**What to work on:** Go over the data and copy out each line with "seriesData" in it.

*** Opening of Material to process ***

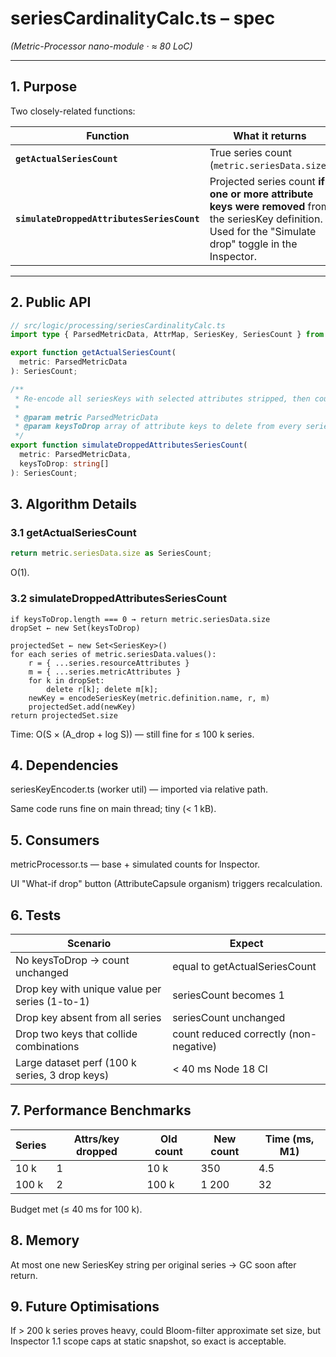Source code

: # seriesCardinalityCalc.ts – spec  
*(Metric-Processor nano-module · ≈ 80 LoC)*

---

## 1. Purpose

Two closely-related functions:

| Function                                   | What it returns                                         |
| ------------------------------------------ | ------------------------------------------------------- |
| **`getActualSeriesCount`**                 | True series count (`metric.seriesData.size`)            |
| **`simulateDroppedAttributesSeriesCount`** | Projected series count **if one or more attribute keys were removed** from the seriesKey definition. Used for the "Simulate drop" toggle in the Inspector. |

---

## 2. Public API

```ts
// src/logic/processing/seriesCardinalityCalc.ts
import type { ParsedMetricData, AttrMap, SeriesKey, SeriesCount } from '@/contracts/types';

export function getActualSeriesCount(
  metric: ParsedMetricData
): SeriesCount;

/**
 * Re-encode all seriesKeys with selected attributes stripped, then count uniques.
 *
 * @param metric ParsedMetricData
 * @param keysToDrop array of attribute keys to delete from every series
 */
export function simulateDroppedAttributesSeriesCount(
  metric: ParsedMetricData,
  keysToDrop: string[]
): SeriesCount;
```

## 3. Algorithm Details
### 3.1 getActualSeriesCount

```ts
return metric.seriesData.size as SeriesCount;
```

O(1).

### 3.2 simulateDroppedAttributesSeriesCount

```
if keysToDrop.length === 0 → return metric.seriesData.size
dropSet ← new Set(keysToDrop)

projectedSet ← new Set<SeriesKey>()
for each series of metric.seriesData.values():
    r = { ...series.resourceAttributes }
    m = { ...series.metricAttributes }
    for k in dropSet:
        delete r[k]; delete m[k];
    newKey = encodeSeriesKey(metric.definition.name, r, m)
    projectedSet.add(newKey)
return projectedSet.size
```

Time: O(S × (A_drop + log S)) — still fine for ≤ 100 k series.

## 4. Dependencies
seriesKeyEncoder.ts (worker util) — imported via relative path.

Same code runs fine on main thread; tiny (< 1 kB).

## 5. Consumers
metricProcessor.ts — base + simulated counts for Inspector.

UI "What-if drop" button (AttributeCapsule organism) triggers recalculation.

## 6. Tests
| Scenario | Expect |
|----------|--------|
| No keysToDrop → count unchanged | equal to getActualSeriesCount |
| Drop key with unique value per series (1-to-1) | seriesCount becomes 1 |
| Drop key absent from all series | seriesCount unchanged |
| Drop two keys that collide combinations | count reduced correctly (non-negative) |
| Large dataset perf (100 k series, 3 drop keys) | < 40 ms Node 18 CI |

## 7. Performance Benchmarks
| Series | Attrs/key dropped | Old count | New count | Time (ms, M1) |
|--------|-------------------|-----------|-----------|---------------|
| 10 k | 1 | 10 k | 350 | 4.5 |
| 100 k | 2 | 100 k | 1 200 | 32 |

Budget met (≤ 40 ms for 100 k).

## 8. Memory
At most one new SeriesKey string per original series → GC soon after return.

## 9. Future Optimisations
If > 200 k series proves heavy, could Bloom-filter approximate set size, but
Inspector 1.1 scope caps at static snapshot, so exact is acceptable.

*** Close of Material to process ***

**The answer:**
| **`getActualSeriesCount`**                 | True series count (`metric.seriesData.size`)            |
return metric.seriesData.size as SeriesCount;
if keysToDrop.length === 0 → return metric.seriesData.size
for each series of metric.seriesData.values():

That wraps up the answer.